Basketball profoundly impacts various areas of society — music, art, and fashion along with being a powerful platform for social and community development.

And other sports (like soccer) are looking to tap into this power.

Let’s Dive In 👇

Social and Cultural

Basketball is great because it welcomes everyone to participate — regardless of size, color, social class, or belief.

Our championship season at Boston University featured players from 12 different states with every race and region of the world represented.

boston university march madness team

Other basketball and culture synergies:

  1. Urban art — graffiti walls serving as backdrops at streetball games.
  2. Players using their platforms for change — addressing social issues and giving back to their communities through charitable work.
  3. Hip-hop music — artists often make references to basketball and its players in their songs.
  4. Iconic films — such as “White Men Can’t Jump,” “Space Jam,” and “Coach Carter.”
    iconic basketball movies
  5. Signature shoes — Air Jordans have reached iconic status and are sought after by sneaker enthusiasts worldwide.
  6. Streetwear fashion — basketball players and their unique styles serve as inspiration for urban fashion trends.

And wrapping it off…

In 2015, the University of Michigan became the first football team to wear Jordan gear (followed by Oklahoma, Florida, UCLA, and Howard).

Other Sports Adopting Basketball

Allen Iverson began using a basketball sleeve during the 2000-01 season due to bursitis in his right elbow.

Fans started wearing the sleeves as a fashion statement, and by 2008, the sleeves were the most popular non-apparel items sold by the league.

Now you see them in nearly every other sport.

athletes wearing shooting sleeves

The same thing happened with tights many years before…

The first wave is attributed to Jerry Stackhouse, a vocal fan of the health benefits of tights (warmer muscles).

athletes wearing tights

The trend was quickly squashed by a league-wide ban on full-length tights (and reversed not long after).

Basketball sets many trends — in both culture and in other sports.

Access Is Key

One of the reasons basketball has spread so rapidly across the States is because of how accessible it is.

Raw estimates suggest that 75-80% of Americans can walk to a basketball hoop.

The sport does not require a ton of players or equipment (play solo or up to 5on5). Alternative versions of the game like streetball have emerged at this intersection.

streetball in rucker park

For other sports to keep growing in the States…they need to become more democratic, urban, and less expensive to play.

Using soccer as an example….

That means more streetball such as futsal and versions of the game you see in South America and Europe.

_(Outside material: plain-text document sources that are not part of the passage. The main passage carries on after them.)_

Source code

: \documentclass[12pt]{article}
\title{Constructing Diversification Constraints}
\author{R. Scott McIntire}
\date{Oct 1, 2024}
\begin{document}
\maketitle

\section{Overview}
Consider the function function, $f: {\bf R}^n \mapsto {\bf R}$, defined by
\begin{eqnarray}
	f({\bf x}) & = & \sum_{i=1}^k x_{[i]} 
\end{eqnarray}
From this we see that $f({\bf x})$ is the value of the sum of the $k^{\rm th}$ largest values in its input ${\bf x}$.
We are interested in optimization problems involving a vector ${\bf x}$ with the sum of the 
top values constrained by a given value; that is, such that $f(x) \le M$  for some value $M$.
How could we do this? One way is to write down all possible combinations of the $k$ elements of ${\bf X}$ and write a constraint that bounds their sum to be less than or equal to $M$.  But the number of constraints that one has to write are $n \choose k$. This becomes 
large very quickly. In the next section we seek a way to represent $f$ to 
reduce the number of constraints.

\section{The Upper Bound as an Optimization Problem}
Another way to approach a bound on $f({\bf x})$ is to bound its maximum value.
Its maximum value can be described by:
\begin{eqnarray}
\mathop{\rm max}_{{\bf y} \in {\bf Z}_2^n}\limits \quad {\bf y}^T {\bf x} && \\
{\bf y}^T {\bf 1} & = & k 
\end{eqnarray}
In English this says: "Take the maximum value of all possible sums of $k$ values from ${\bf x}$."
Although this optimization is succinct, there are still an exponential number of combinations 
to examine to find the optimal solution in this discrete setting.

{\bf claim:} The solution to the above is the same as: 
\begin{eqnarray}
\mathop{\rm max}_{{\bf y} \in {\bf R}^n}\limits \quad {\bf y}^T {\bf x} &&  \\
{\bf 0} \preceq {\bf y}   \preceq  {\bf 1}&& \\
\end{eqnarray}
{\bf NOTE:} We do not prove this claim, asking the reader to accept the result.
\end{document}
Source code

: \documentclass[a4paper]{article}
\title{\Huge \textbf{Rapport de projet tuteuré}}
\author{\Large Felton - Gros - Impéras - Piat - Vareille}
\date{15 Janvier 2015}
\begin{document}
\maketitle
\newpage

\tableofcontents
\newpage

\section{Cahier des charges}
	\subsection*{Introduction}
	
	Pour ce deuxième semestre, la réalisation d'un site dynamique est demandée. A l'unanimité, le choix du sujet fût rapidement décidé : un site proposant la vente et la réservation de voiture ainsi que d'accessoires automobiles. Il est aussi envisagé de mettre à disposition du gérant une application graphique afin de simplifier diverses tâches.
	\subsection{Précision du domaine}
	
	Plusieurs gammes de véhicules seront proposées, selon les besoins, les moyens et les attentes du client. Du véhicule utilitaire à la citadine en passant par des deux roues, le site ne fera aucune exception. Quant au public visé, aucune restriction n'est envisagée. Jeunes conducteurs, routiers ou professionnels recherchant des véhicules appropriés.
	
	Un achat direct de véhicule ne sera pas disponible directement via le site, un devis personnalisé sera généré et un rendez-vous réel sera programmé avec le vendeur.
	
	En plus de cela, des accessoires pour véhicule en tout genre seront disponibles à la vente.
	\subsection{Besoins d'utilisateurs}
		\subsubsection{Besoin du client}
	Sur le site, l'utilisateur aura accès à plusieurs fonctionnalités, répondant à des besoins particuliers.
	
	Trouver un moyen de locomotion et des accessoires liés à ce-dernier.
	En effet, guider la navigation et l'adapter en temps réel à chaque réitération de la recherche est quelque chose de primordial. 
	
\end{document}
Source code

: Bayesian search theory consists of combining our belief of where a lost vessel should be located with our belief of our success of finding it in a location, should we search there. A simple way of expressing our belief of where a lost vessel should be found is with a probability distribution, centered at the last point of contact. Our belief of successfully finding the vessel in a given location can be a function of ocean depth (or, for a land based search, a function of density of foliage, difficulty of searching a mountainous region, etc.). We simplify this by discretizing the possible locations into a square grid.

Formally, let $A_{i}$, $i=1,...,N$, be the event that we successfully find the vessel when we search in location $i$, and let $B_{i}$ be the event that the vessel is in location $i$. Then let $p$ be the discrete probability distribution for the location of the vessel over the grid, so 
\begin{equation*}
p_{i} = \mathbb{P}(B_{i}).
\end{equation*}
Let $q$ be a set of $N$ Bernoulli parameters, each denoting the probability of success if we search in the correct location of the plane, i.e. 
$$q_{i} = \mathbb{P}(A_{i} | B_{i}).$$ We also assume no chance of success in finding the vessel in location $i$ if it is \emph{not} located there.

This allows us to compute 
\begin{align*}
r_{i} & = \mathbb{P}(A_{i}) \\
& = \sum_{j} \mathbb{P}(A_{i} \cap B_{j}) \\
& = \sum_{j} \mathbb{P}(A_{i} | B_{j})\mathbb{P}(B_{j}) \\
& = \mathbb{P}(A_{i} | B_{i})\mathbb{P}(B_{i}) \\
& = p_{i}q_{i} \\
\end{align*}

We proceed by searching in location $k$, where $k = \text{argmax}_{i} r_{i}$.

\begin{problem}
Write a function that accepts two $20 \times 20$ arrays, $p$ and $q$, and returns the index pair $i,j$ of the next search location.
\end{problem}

Several factors are working in favor of this:

  • The U.S. Soccer Federation plans to build 1,000 mini-pitches across the country by 2028.
  • By the year 2060, over 1 in 4 Americans are likely to be Latino.
  • 7vs7 soccer tournament with a $1M prize is helping expand the game.
youth soccer

There’s a real chance for soccer to shape culture, music, and fashion — just like basketball did over the years.

Soccer 3.0

This timeline illustrates the waves perfectly…

  • Soccer 1.0 was the North American Soccer League with players like Pele introducing the game to America.
  • Soccer 2.0 was the 1994 U.S. World Cup and the launch of the MLS in 1996. This led to David Beckham, more stadiums being built, and the rise of the USL.
  • Soccer 3.0 is what is coming with Copa America, 2026 World Cup, 2028 LA Olympics, and even a potential Women’s World Cup on U.S. soil.

The question becomes…

Will soccer hit its peak during this time? Or will it break through to become a top 3 sport in America?

Looking Ahead

Basketball has had several advantages versus other sports:

  • Golf and hockey are expensive.
  • Baseball and football require several pieces of equipment, players, and large swaths of real estate.
  • Tennis courts are pretty much nonexistent in poor neighborhoods.
  • And soccer is in the early stages of catching on in America.
soccer fashion and culture

We’ll know the “soccer wave” is here when we see more Messi jerseys at college frat parties and indoor soccer shoes being worn for fashion.

I think there are massive opportunities for those (especially in marketing) that can bridge the gap between corporate and culture.